TASK TO CARRY OUT: Among the records below, find each line that includes the string "right" and copy it.

Records drawn from a dataset
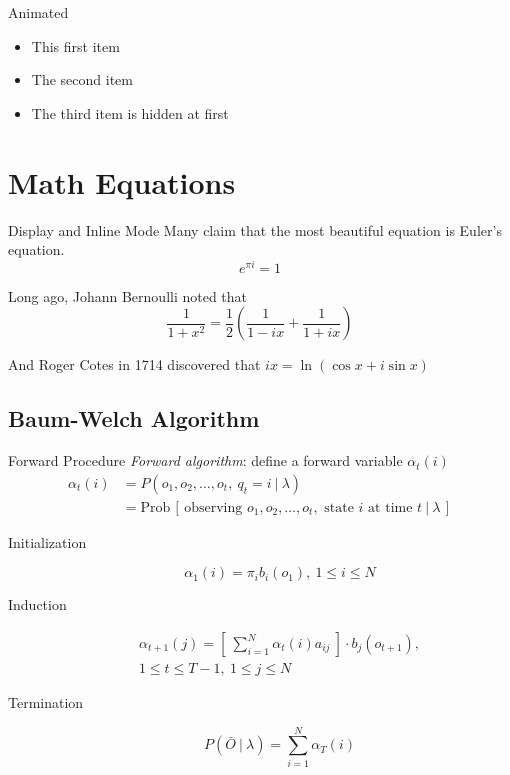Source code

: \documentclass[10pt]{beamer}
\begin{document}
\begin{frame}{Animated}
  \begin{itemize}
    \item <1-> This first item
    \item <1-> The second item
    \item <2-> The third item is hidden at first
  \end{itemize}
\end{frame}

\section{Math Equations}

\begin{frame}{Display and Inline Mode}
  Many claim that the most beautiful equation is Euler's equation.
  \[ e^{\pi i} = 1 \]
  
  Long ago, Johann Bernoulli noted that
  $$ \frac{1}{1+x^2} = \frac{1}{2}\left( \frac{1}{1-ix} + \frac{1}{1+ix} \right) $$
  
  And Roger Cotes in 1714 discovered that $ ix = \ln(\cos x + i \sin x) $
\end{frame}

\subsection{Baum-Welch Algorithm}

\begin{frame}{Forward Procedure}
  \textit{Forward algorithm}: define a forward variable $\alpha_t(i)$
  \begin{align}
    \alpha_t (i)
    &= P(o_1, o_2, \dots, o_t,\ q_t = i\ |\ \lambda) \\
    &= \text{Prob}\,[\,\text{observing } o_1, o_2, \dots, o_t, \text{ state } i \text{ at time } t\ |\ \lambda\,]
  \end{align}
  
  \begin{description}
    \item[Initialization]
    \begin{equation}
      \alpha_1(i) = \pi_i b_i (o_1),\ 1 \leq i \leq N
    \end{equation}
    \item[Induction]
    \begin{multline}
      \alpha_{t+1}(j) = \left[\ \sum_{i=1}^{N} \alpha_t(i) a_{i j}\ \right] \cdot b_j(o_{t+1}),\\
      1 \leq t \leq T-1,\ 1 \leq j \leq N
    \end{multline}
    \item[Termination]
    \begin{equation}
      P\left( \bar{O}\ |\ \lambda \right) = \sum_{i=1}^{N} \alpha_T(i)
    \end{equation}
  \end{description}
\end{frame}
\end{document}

REPLY TO THE TASK:
  $$ \frac{1}{1+x^2} = \frac{1}{2}\left( \frac{1}{1-ix} + \frac{1}{1+ix} \right) $$
      \alpha_{t+1}(j) = \left[\ \sum_{i=1}^{N} \alpha_t(i) a_{i j}\ \right] \cdot b_j(o_{t+1}),\\
      P\left( \bar{O}\ |\ \lambda \right) = \sum_{i=1}^{N} \alpha_T(i)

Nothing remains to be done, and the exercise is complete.